CloverETL File-URL Dialog

Filed under: Developing Clover — Tags: , , , , , , — jausperger @ 3:36 pm

The CloverETL Designer has a brand new File URL Dialog, which was introduced in the version 2.9. The newly designed file dialog is very friendly and intuitive to navigate. There are a lot of new features and improvements. The dialog is separated into several tabs to simplify navigation. They enable users to easily specify resources such as local files, remote files or shared memory (dictionary). The new dialog is more comfortable to use and has simplified clear design as you can see in the picture bellow. The dialog window adjusts itself according to the context.

Clover Server

In the new File dialog you can also find a new CloverETL Server tab specially designed to work with files located on CloverETL Server. It is only visible if you have opened the dialog from existing CloverETL Server project. It looks very similar to the tab you work with on your local computer but you can browse remote CloverETL sandboxes. All names of sandboxes for which you have permissions are in the bookmarks. So you can easily access them.

File URLs

This tab handles all types of URLs but it’s mainly designed to browse remote file system via http/https/ftp/ftps/sftp protocols. It also brings special dialog where you can specify advanced parameters of connection like proxy server, HTTP properties.

Port / Dictionary

The port and dictionary tabs are specific to CloverETL. The Port tab is visible only if the component or graph element allows reading/writing data from/to the port. Dictionary is a shared memory between parts of the graph. It is identified by name and processing type parameter. Both tabs help you to specify the URLs in a visual way so you don’t have to know the exact syntax of CloverETL’s URLs and your work will be easier and more productive.

Extensibility

Due to new modular dialog architecture, the dialog itself can be extended for specific tabs if needed.

February 1, 2010

CloverETL version 2.9 was released. It adds Infobright Data Writer, Web Services component and other new features.

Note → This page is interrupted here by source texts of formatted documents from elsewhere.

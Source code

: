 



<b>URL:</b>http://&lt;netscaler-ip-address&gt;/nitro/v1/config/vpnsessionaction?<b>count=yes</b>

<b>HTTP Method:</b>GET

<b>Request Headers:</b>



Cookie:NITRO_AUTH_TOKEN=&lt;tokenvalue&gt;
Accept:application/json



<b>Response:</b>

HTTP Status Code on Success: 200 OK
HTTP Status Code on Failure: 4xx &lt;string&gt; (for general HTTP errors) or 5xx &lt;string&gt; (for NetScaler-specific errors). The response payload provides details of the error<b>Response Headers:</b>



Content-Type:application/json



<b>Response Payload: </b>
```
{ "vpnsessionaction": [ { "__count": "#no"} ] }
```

Filed under: Developing Clover — Tags: , , , , , — Lucie Felixova @ 10:18 am

New CloverETL version 2.9. was just released. This version brings a new Infobright Data Writer component, enhances the connectivity by adding Web Services component and adds features that simplify common data transformation tasks.

New Features and Components:
Infobright Data Writer
In response to customer requests, this component writes data into Infobright software, a column-oriented relational database. Infobright is a provider of solutions designed to deliver a scalable data warehouse optimized for analytic queries.

Web Services component
The new component makes communication with Web Services easier than ever. It provides user friendly graphical interface for mapping your data into Web Service fields, automatically generates requests and process responses. It offers faster, easier and more comfortable way to interact with remote Web Services.

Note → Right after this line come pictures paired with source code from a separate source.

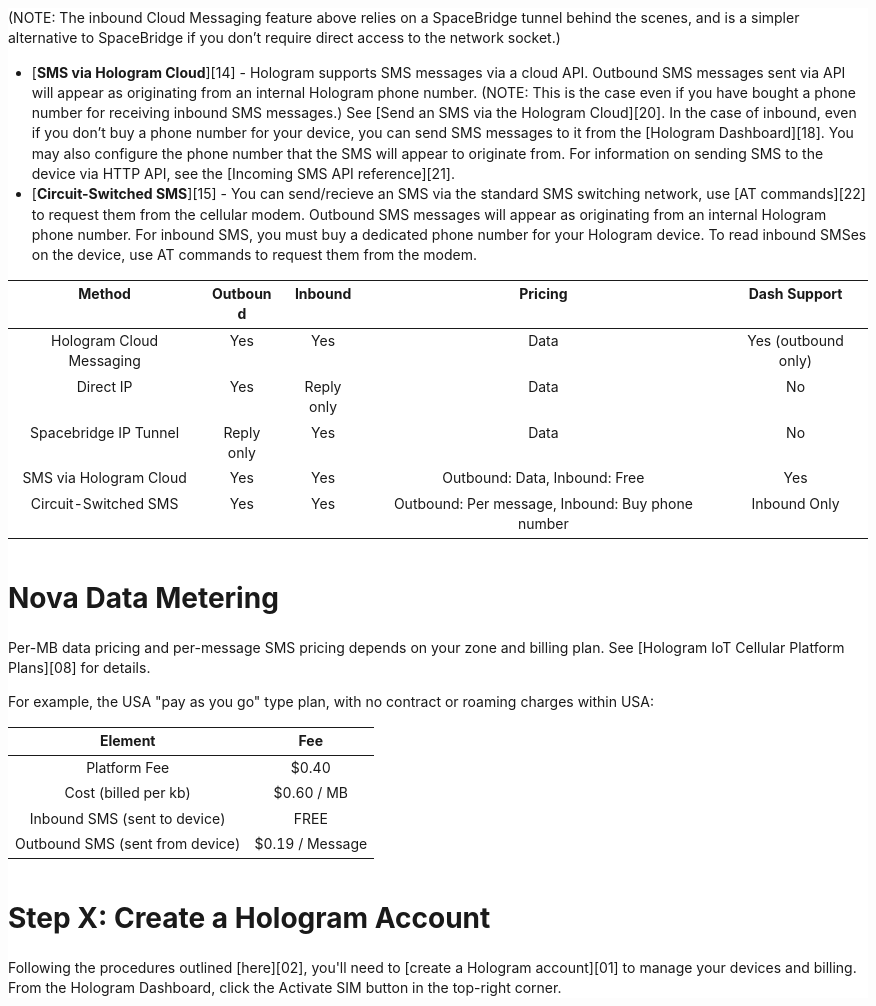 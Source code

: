 (NOTE: The inbound Cloud Messaging feature above relies on a SpaceBridge tunnel behind the scenes,
and is a simpler alternative to SpaceBridge if you don’t require direct access to the network socket.)
* [**SMS via Hologram Cloud**][14] -
Hologram supports SMS messages via a cloud API.
Outbound SMS messages sent via API will appear as originating from an internal Hologram phone number.
(NOTE: This is the case even if you have bought a phone number for receiving inbound SMS messages.)
See [Send an SMS via the Hologram Cloud][20].
In the case of inbound, even if you don’t buy a phone number for your device,
you can send SMS messages to it from the [Hologram Dashboard][18].
You may also configure the phone number that the SMS will appear to originate from.
For information on sending SMS to the device via HTTP API, see the [Incoming SMS API reference][21].
* [**Circuit-Switched SMS**][15] -
You can send/recieve an SMS via the standard SMS switching network,
use [AT commands][22] to request them from the cellular modem.
Outbound SMS messages will appear as originating from an internal Hologram phone number.
For inbound SMS, you must buy a dedicated phone number for your Hologram device.
To read inbound SMSes on the device, use AT commands to request them from the modem.


| Method                   | Outbound   | Inbound    | Pricing                                         | Dash Support |
|:------------------------:|:----------:|:----------:|:-----------------------------------------------:|:------------:|
| Hologram Cloud Messaging | Yes        | Yes        | Data                                     | Yes (outbound only) |
| Direct IP                | Yes        | Reply only | Data                                            | No           |
| Spacebridge IP Tunnel    | Reply only | Yes        | Data                                            | No           |
| SMS via Hologram Cloud   | Yes        | Yes        | Outbound: Data, Inbound: Free                   | Yes          |
| Circuit-Switched SMS     | Yes        | Yes        | Outbound: Per message, Inbound: Buy phone number| Inbound Only |

# Nova Data Metering
Per-MB data pricing and per-message SMS pricing depends on your zone and billing plan.
See [Hologram IoT Cellular Platform Plans][08] for details.

For example, the USA "pay as you go" type plan,
with no contract or roaming charges within USA:

| Element                         | Fee             |
|:-------------------------------:|:---------------:|
| Platform Fee                    | $0.40           |
| Cost (billed per kb)            | $0.60 / MB      |
| Inbound SMS (sent to device)    | FREE            |
| Outbound SMS (sent from device) | $0.19 / Message |

# Step X: Create a Hologram Account
Following the procedures outlined [here][02],
you'll need to [create a Hologram account][01] to manage your devices and billing.
From the Hologram Dashboard, click the Activate SIM button in the top-right corner.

Reading formatted values from XLS
Additionally to reading plain data from MicrosoftTM ExcelTM sheets, the Excel component is now also capable of reading user-formatted values such as currencies, dates or numbers.

New tracking option
Customers can now see all absolute speed rates for finished data transformations, facilitating comparative analysis in pursuit of process improvements.

New Aspell Lookup table
Brand new implementation of this component brings better performance, improved configuration and better customization.

Improved treatment of empty (NULL) values
Developers can now specify special strings that should be treated as empty (NULL) when data is being parsed. This feature simplifies processing of typical application export files which often contain values insignificant for ETL processing. Additionally it may lead to improved processing throughput and lower memory consumption of data transformation.

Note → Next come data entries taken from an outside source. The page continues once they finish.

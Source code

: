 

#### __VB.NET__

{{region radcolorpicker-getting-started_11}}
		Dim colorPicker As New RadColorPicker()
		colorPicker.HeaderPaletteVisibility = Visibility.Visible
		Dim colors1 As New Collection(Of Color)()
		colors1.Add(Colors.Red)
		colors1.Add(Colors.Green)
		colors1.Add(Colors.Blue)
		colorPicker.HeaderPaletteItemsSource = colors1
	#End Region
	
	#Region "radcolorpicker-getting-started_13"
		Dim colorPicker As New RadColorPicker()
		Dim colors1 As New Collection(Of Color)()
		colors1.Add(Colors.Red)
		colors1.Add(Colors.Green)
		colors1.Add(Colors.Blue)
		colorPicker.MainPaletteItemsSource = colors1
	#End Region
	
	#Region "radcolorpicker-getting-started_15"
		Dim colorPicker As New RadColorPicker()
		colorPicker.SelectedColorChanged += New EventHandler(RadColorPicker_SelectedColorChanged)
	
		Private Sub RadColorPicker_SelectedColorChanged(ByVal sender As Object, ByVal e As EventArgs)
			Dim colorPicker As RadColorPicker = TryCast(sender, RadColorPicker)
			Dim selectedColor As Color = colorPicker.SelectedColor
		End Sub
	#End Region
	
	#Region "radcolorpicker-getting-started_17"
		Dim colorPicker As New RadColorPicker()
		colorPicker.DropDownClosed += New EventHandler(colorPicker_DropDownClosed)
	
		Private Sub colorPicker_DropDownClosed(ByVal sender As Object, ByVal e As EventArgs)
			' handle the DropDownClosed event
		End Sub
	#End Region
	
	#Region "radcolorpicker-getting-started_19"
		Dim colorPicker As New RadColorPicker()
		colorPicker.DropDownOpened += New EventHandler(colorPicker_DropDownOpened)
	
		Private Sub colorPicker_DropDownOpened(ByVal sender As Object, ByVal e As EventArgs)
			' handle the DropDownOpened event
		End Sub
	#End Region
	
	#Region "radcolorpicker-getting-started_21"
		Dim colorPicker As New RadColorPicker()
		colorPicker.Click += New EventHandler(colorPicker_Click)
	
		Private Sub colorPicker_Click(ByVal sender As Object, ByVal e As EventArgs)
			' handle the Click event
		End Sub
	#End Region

More user friendly File URL dialog and improved LDAP functionality.

Customers can evaluate these new features along with CloverETL’s other leading capabilities with a free 30-day trial of the CloverETL Designer Pro evaluation, which is available at www.cloveretl.com Information management professionals can also evaluate the enterprise integration features of CloverETL Server via an online demo, which is also available at www.cloveretl.com.

November 4, 2009

New level of parallelism in CloverETL

Filed under: Developing Clover — Tags: , , , , , — mvarecha @ 12:28 pm

For the upcoming release of CloverETL 2.9, we are working on improvements in CloverETL Server which will allow run transformations in parallel on multiple cluster nodes.

CloverETL Server already supports clustering, so more instances may cooperate to each other. Current stable version already implements common cluster features: fail-over/high-availability and scalability of lots of requests which are load-balanced on available cluster nodes. These features are actually implemented since version 1.3.

The basic concept of new parallelism
Transformation may be automatically executed in parallel on more cluster nodes according to configuration and each of these “worker” transformations processes just its part of data. Because there is one “master” transformation, which manages the other transformations and which gathers tracking data from “worker” transformations, the parallelism is transparent for CloverETL Server client. Client by default “sees” just one (master) execution and aggregated tracking data. However there are still logs and tracking data for each of “worker” transformations, so it’s still possible to inspect details of this parallel execution. “Worker” transformations outputs are gathered to the “master”, thus client has one single transformation output which may be processed further.

So how to get parts of input data?
Basically, transformation can process data which is already partitioned, which is the best case and there is no overhead with partitioning of data, or CloverETL Server itself can partition input data from one single source and distribute data on the fly (during the transformation) to several cluster nodes using the network connection. Overhead of this operation depends on the speed of network communication and other conditions.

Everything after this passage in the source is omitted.